:: Work required ::
Set down exactly the lines below, from the one containing "- Waiting for" through the final line, and include no others.

Start of Records for processing

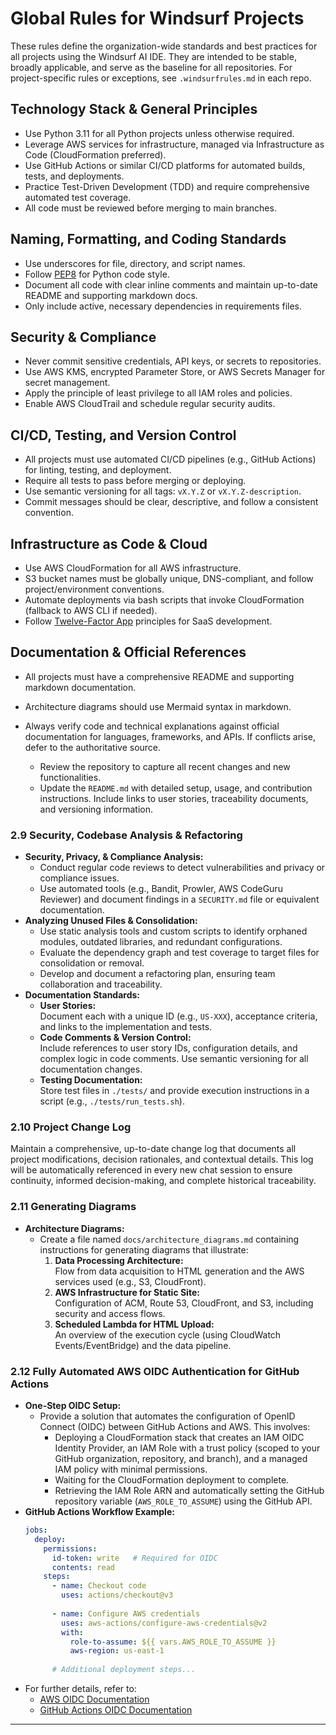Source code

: # Global Rules for Windsurf Projects

These rules define the organization-wide standards and best practices for all projects using the Windsurf AI IDE. They are intended to be stable, broadly applicable, and serve as the baseline for all repositories. For project-specific rules or exceptions, see `.windsurfrules.md` in each repo.

## Technology Stack & General Principles
- Use Python 3.11 for all Python projects unless otherwise required.
- Leverage AWS services for infrastructure, managed via Infrastructure as Code (CloudFormation preferred).
- Use GitHub Actions or similar CI/CD platforms for automated builds, tests, and deployments.
- Practice Test-Driven Development (TDD) and require comprehensive automated test coverage.
- All code must be reviewed before merging to main branches.

## Naming, Formatting, and Coding Standards
- Use underscores for file, directory, and script names.
- Follow [PEP8](https://peps.python.org/pep-0008/) for Python code style.
- Document all code with clear inline comments and maintain up-to-date README and supporting markdown docs.
- Only include active, necessary dependencies in requirements files.

## Security & Compliance
- Never commit sensitive credentials, API keys, or secrets to repositories.
- Use AWS KMS, encrypted Parameter Store, or AWS Secrets Manager for secret management.
- Apply the principle of least privilege to all IAM roles and policies.
- Enable AWS CloudTrail and schedule regular security audits.

## CI/CD, Testing, and Version Control
- All projects must use automated CI/CD pipelines (e.g., GitHub Actions) for linting, testing, and deployment.
- Require all tests to pass before merging or deploying.
- Use semantic versioning for all tags: `vX.Y.Z` or `vX.Y.Z-description`.
- Commit messages should be clear, descriptive, and follow a consistent convention.

## Infrastructure as Code & Cloud
- Use AWS CloudFormation for all AWS infrastructure.
- S3 bucket names must be globally unique, DNS-compliant, and follow project/environment conventions.
- Automate deployments via bash scripts that invoke CloudFormation (fallback to AWS CLI if needed).
- Follow [Twelve-Factor App](https://twelvefactorapp.com/) principles for SaaS development.

## Documentation & Official References
- All projects must have a comprehensive README and supporting markdown documentation.
- Architecture diagrams should use Mermaid syntax in markdown.
- Always verify code and technical explanations against official documentation for languages, frameworks, and APIs. If conflicts arise, defer to the authoritative source.

  - Review the repository to capture all recent changes and new functionalities.
  - Update the `README.md` with detailed setup, usage, and contribution instructions. Include links to user stories, traceability documents, and versioning information.

### 2.9 Security, Codebase Analysis & Refactoring
- **Security, Privacy, & Compliance Analysis:**
  - Conduct regular code reviews to detect vulnerabilities and privacy or compliance issues.
  - Use automated tools (e.g., Bandit, Prowler, AWS CodeGuru Reviewer) and document findings in a `SECURITY.md` file or equivalent documentation.
- **Analyzing Unused Files & Consolidation:**
  - Use static analysis tools and custom scripts to identify orphaned modules, outdated libraries, and redundant configurations.
  - Evaluate the dependency graph and test coverage to target files for consolidation or removal.
  - Develop and document a refactoring plan, ensuring team collaboration and traceability.
- **Documentation Standards:**
  - **User Stories:**  
    Document each with a unique ID (e.g., `US-XXX`), acceptance criteria, and links to the implementation and tests.
  - **Code Comments & Version Control:**  
    Include references to user story IDs, configuration details, and complex logic in code comments. Use semantic versioning for all documentation changes.
  - **Testing Documentation:**  
    Store test files in `./tests/` and provide execution instructions in a script (e.g., `./tests/run_tests.sh`).

### 2.10 Project Change Log
Maintain a comprehensive, up-to-date change log that documents all project modifications, decision rationales, and contextual details. This log will be automatically referenced in every new chat session to ensure continuity, informed decision-making, and complete historical traceability.

### 2.11 Generating Diagrams
- **Architecture Diagrams:**
  - Create a file named `docs/architecture_diagrams.md` containing instructions for generating diagrams that illustrate:
    1. **Data Processing Architecture:**  
       Flow from data acquisition to HTML generation and the AWS services used (e.g., S3, CloudFront).
    2. **AWS Infrastructure for Static Site:**  
       Configuration of ACM, Route 53, CloudFront, and S3, including security and access flows.
    3. **Scheduled Lambda for HTML Upload:**  
       An overview of the execution cycle (using CloudWatch Events/EventBridge) and the data pipeline.

### 2.12 Fully Automated AWS OIDC Authentication for GitHub Actions
- **One-Step OIDC Setup:**
  - Provide a solution that automates the configuration of OpenID Connect (OIDC) between GitHub Actions and AWS. This involves:
    - Deploying a CloudFormation stack that creates an IAM OIDC Identity Provider, an IAM Role with a trust policy (scoped to your GitHub organization, repository, and branch), and a managed IAM policy with minimal permissions.
    - Waiting for the CloudFormation deployment to complete.
    - Retrieving the IAM Role ARN and automatically setting the GitHub repository variable (`AWS_ROLE_TO_ASSUME`) using the GitHub API.
- **GitHub Actions Workflow Example:**
  ```yaml
  jobs:
    deploy:
      permissions:
        id-token: write   # Required for OIDC
        contents: read
      steps:
        - name: Checkout code
          uses: actions/checkout@v3
        
        - name: Configure AWS credentials
          uses: aws-actions/configure-aws-credentials@v2
          with:
            role-to-assume: ${{ vars.AWS_ROLE_TO_ASSUME }}
            aws-region: us-east-1
        
        # Additional deployment steps...
  ```
- For further details, refer to:  
  - [AWS OIDC Documentation](https://docs.aws.amazon.com/IAM/latest/UserGuide/id_roles_providers_create_oidc.html)  
  - [GitHub Actions OIDC Documentation](https://docs.github.com/en/actions/deployment/security-hardening-your-deployments/about-security-hardening-with-openid-connect)

---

End of Records for processing

:: Your solution ::
    - Waiting for the CloudFormation deployment to complete.
    - Retrieving the IAM Role ARN and automatically setting the GitHub repository variable (`AWS_ROLE_TO_ASSUME`) using the GitHub API.
- **GitHub Actions Workflow Example:**
  ```yaml
  jobs:
    deploy:
      permissions:
        id-token: write   # Required for OIDC
        contents: read
      steps:
        - name: Checkout code
          uses: actions/checkout@v3
        
        - name: Configure AWS credentials
          uses: aws-actions/configure-aws-credentials@v2
          with:
            role-to-assume: ${{ vars.AWS_ROLE_TO_ASSUME }}
            aws-region: us-east-1
        
        # Additional deployment steps...
  ```
- For further details, refer to:  
  - [AWS OIDC Documentation](https://docs.aws.amazon.com/IAM/latest/UserGuide/id_roles_providers_create_oidc.html)  
  - [GitHub Actions OIDC Documentation](https://docs.github.com/en/actions/deployment/security-hardening-your-deployments/about-security-hardening-with-openid-connect)

---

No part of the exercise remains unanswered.